▶ **Work item**
Reproduce verbatim all of the data given below, but do not carry over the images.

▶ **Supplied information**
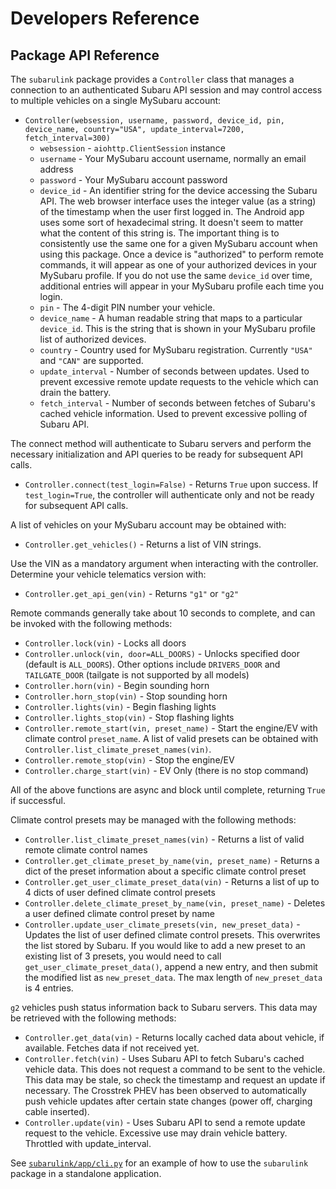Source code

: # Developers Reference

## Package API Reference
The `subarulink` package provides a `Controller` class that manages a connection to an authenticated Subaru API session and may control access to multiple vehicles on a single MySubaru account:
- `Controller(websession, username, password, device_id, pin, device_name, country="USA", update_interval=7200, fetch_interval=300)`
    - `websession` - `aiohttp.ClientSession` instance
    - `username` - Your MySubaru account username, normally an email address
    - `password` - Your MySubaru account password
    - `device_id` - An identifier string for the device accessing the Subaru API.  The web browser interface uses the integer value (as a string) of the timestamp when the user first logged in.  The Android app uses some sort of hexadecimal string.  It doesn't seem to matter what the content of this string is.  The important thing is to consistently use the same one for a given MySubaru account when using this package.  Once a device is "authorized" to perform remote commands, it will appear as one of your authorized devices in your MySubaru profile.  If you do not use the same `device_id` over time, additional entries will appear in your MySubaru profile each time you login.
    - `pin` - The 4-digit PIN number your vehicle.
    - `device_name` - A human readable string that maps to a particular `device_id`.  This is the string that is shown in your MySubaru profile list of authorized devices.
    - `country` - Country used for MySubaru registration.  Currently `"USA"` and `"CAN"` are supported.
    - `update_interval` - Number of seconds between updates.  Used to prevent excessive remote update requests to the vehicle which can drain the battery.
    - `fetch_interval` -  Number of seconds between fetches of Subaru's cached vehicle information. Used to prevent excessive polling of Subaru API.  

The connect method will authenticate to Subaru servers and perform the necessary initialization and API queries to be ready for subsequent API calls.
- `Controller.connect(test_login=False)` - Returns `True` upon success. If `test_login=True`, the controller will authenticate only and not be ready for subsequent API calls.

A list of vehicles on your MySubaru account may be obtained with:
- `Controller.get_vehicles()` - Returns a list of VIN strings.  

Use the VIN as a mandatory argument when interacting with the controller.   Determine your vehicle telematics version with:
- `Controller.get_api_gen(vin)` - Returns `"g1"` or `"g2"`

Remote commands generally take about 10 seconds to complete, and can be invoked with the following methods:
- `Controller.lock(vin)` - Locks all doors
- `Controller.unlock(vin, door=ALL_DOORS)` - Unlocks specified door (default is `ALL_DOORS`). Other options include `DRIVERS_DOOR` and `TAILGATE_DOOR` (tailgate is not supported by all models)
- `Controller.horn(vin)` - Begin sounding horn
- `Controller.horn_stop(vin)` - Stop sounding horn
- `Controller.lights(vin)` - Begin flashing lights
- `Controller.lights_stop(vin)` - Stop flashing lights
- `Controller.remote_start(vin, preset_name)` - Start the engine/EV with climate control `preset_name`. A list of valid presets can be obtained with `Controller.list_climate_preset_names(vin)`.
- `Controller.remote_stop(vin)` - Stop the engine/EV
- `Controller.charge_start(vin)` - EV Only (there is no stop command)

All of the above functions are async and block until complete, returning `True` if successful.


Climate control presets may be managed with the following methods:
- `Controller.list_climate_preset_names(vin)` - Returns a list of valid remote climate control names
- `Controller.get_climate_preset_by_name(vin, preset_name)` - Returns a dict of the preset information about a specific climate control preset
- `Controller.get_user_climate_preset_data(vin)` - Returns a list of up to 4 dicts of user defined climate control presets
- `Controller.delete_climate_preset_by_name(vin, preset_name)` - Deletes a user defined climate control preset by name
- `Controller.update_user_climate_presets(vin, new_preset_data)` - Updates the list of user defined climate control presets. This overwrites the list stored by Subaru. If you would like to add a new preset to an existing list of 3 presets, you would need to call `get_user_climate_preset_data()`, append a new entry, and then submit the modified list as `new_preset_data`. The max length of `new_preset_data` is 4 entries. 


`g2` vehicles push status information back to Subaru servers. This data may be retrieved with the following methods:
- `Controller.get_data(vin)` - Returns locally cached data about vehicle, if available.  Fetches data if not received yet.
- `Controller.fetch(vin)` - Uses Subaru API to fetch Subaru's cached vehicle data.  This does not request a command to be sent to the vehicle.  This data may be stale, so check the timestamp and request an update if necessary.  The Crosstrek PHEV has been observed to automatically push vehicle updates after certain state changes (power off, charging cable inserted).
- `Controller.update(vin)` - Uses Subaru API to send a remote update request to the vehicle. Excessive use may drain vehicle battery.  Throttled with update_interval. 

See [`subarulink/app/cli.py`](subarulink/app/cli.py) for an example of how to use the `subarulink` package in a standalone application.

▶ **Response box**
Source code

: # Developers Reference

## Package API Reference
The `subarulink` package provides a `Controller` class that manages a connection to an authenticated Subaru API session and may control access to multiple vehicles on a single MySubaru account:
- `Controller(websession, username, password, device_id, pin, device_name, country="USA", update_interval=7200, fetch_interval=300)`
    - `websession` - `aiohttp.ClientSession` instance
    - `username` - Your MySubaru account username, normally an email address
    - `password` - Your MySubaru account password
    - `device_id` - An identifier string for the device accessing the Subaru API.  The web browser interface uses the integer value (as a string) of the timestamp when the user first logged in.  The Android app uses some sort of hexadecimal string.  It doesn't seem to matter what the content of this string is.  The important thing is to consistently use the same one for a given MySubaru account when using this package.  Once a device is "authorized" to perform remote commands, it will appear as one of your authorized devices in your MySubaru profile.  If you do not use the same `device_id` over time, additional entries will appear in your MySubaru profile each time you login.
    - `pin` - The 4-digit PIN number your vehicle.
    - `device_name` - A human readable string that maps to a particular `device_id`.  This is the string that is shown in your MySubaru profile list of authorized devices.
    - `country` - Country used for MySubaru registration.  Currently `"USA"` and `"CAN"` are supported.
    - `update_interval` - Number of seconds between updates.  Used to prevent excessive remote update requests to the vehicle which can drain the battery.
    - `fetch_interval` -  Number of seconds between fetches of Subaru's cached vehicle information. Used to prevent excessive polling of Subaru API.  

The connect method will authenticate to Subaru servers and perform the necessary initialization and API queries to be ready for subsequent API calls.
- `Controller.connect(test_login=False)` - Returns `True` upon success. If `test_login=True`, the controller will authenticate only and not be ready for subsequent API calls.

A list of vehicles on your MySubaru account may be obtained with:
- `Controller.get_vehicles()` - Returns a list of VIN strings.  

Use the VIN as a mandatory argument when interacting with the controller.   Determine your vehicle telematics version with:
- `Controller.get_api_gen(vin)` - Returns `"g1"` or `"g2"`

Remote commands generally take about 10 seconds to complete, and can be invoked with the following methods:
- `Controller.lock(vin)` - Locks all doors
- `Controller.unlock(vin, door=ALL_DOORS)` - Unlocks specified door (default is `ALL_DOORS`). Other options include `DRIVERS_DOOR` and `TAILGATE_DOOR` (tailgate is not supported by all models)
- `Controller.horn(vin)` - Begin sounding horn
- `Controller.horn_stop(vin)` - Stop sounding horn
- `Controller.lights(vin)` - Begin flashing lights
- `Controller.lights_stop(vin)` - Stop flashing lights
- `Controller.remote_start(vin, preset_name)` - Start the engine/EV with climate control `preset_name`. A list of valid presets can be obtained with `Controller.list_climate_preset_names(vin)`.
- `Controller.remote_stop(vin)` - Stop the engine/EV
- `Controller.charge_start(vin)` - EV Only (there is no stop command)

All of the above functions are async and block until complete, returning `True` if successful.


Climate control presets may be managed with the following methods:
- `Controller.list_climate_preset_names(vin)` - Returns a list of valid remote climate control names
- `Controller.get_climate_preset_by_name(vin, preset_name)` - Returns a dict of the preset information about a specific climate control preset
- `Controller.get_user_climate_preset_data(vin)` - Returns a list of up to 4 dicts of user defined climate control presets
- `Controller.delete_climate_preset_by_name(vin, preset_name)` - Deletes a user defined climate control preset by name
- `Controller.update_user_climate_presets(vin, new_preset_data)` - Updates the list of user defined climate control presets. This overwrites the list stored by Subaru. If you would like to add a new preset to an existing list of 3 presets, you would need to call `get_user_climate_preset_data()`, append a new entry, and then submit the modified list as `new_preset_data`. The max length of `new_preset_data` is 4 entries. 


`g2` vehicles push status information back to Subaru servers. This data may be retrieved with the following methods:
- `Controller.get_data(vin)` - Returns locally cached data about vehicle, if available.  Fetches data if not received yet.
- `Controller.fetch(vin)` - Uses Subaru API to fetch Subaru's cached vehicle data.  This does not request a command to be sent to the vehicle.  This data may be stale, so check the timestamp and request an update if necessary.  The Crosstrek PHEV has been observed to automatically push vehicle updates after certain state changes (power off, charging cable inserted).
- `Controller.update(vin)` - Uses Subaru API to send a remote update request to the vehicle. Excessive use may drain vehicle battery.  Throttled with update_interval. 

See [`subarulink/app/cli.py`](subarulink/app/cli.py) for an example of how to use the `subarulink` package in a standalone application.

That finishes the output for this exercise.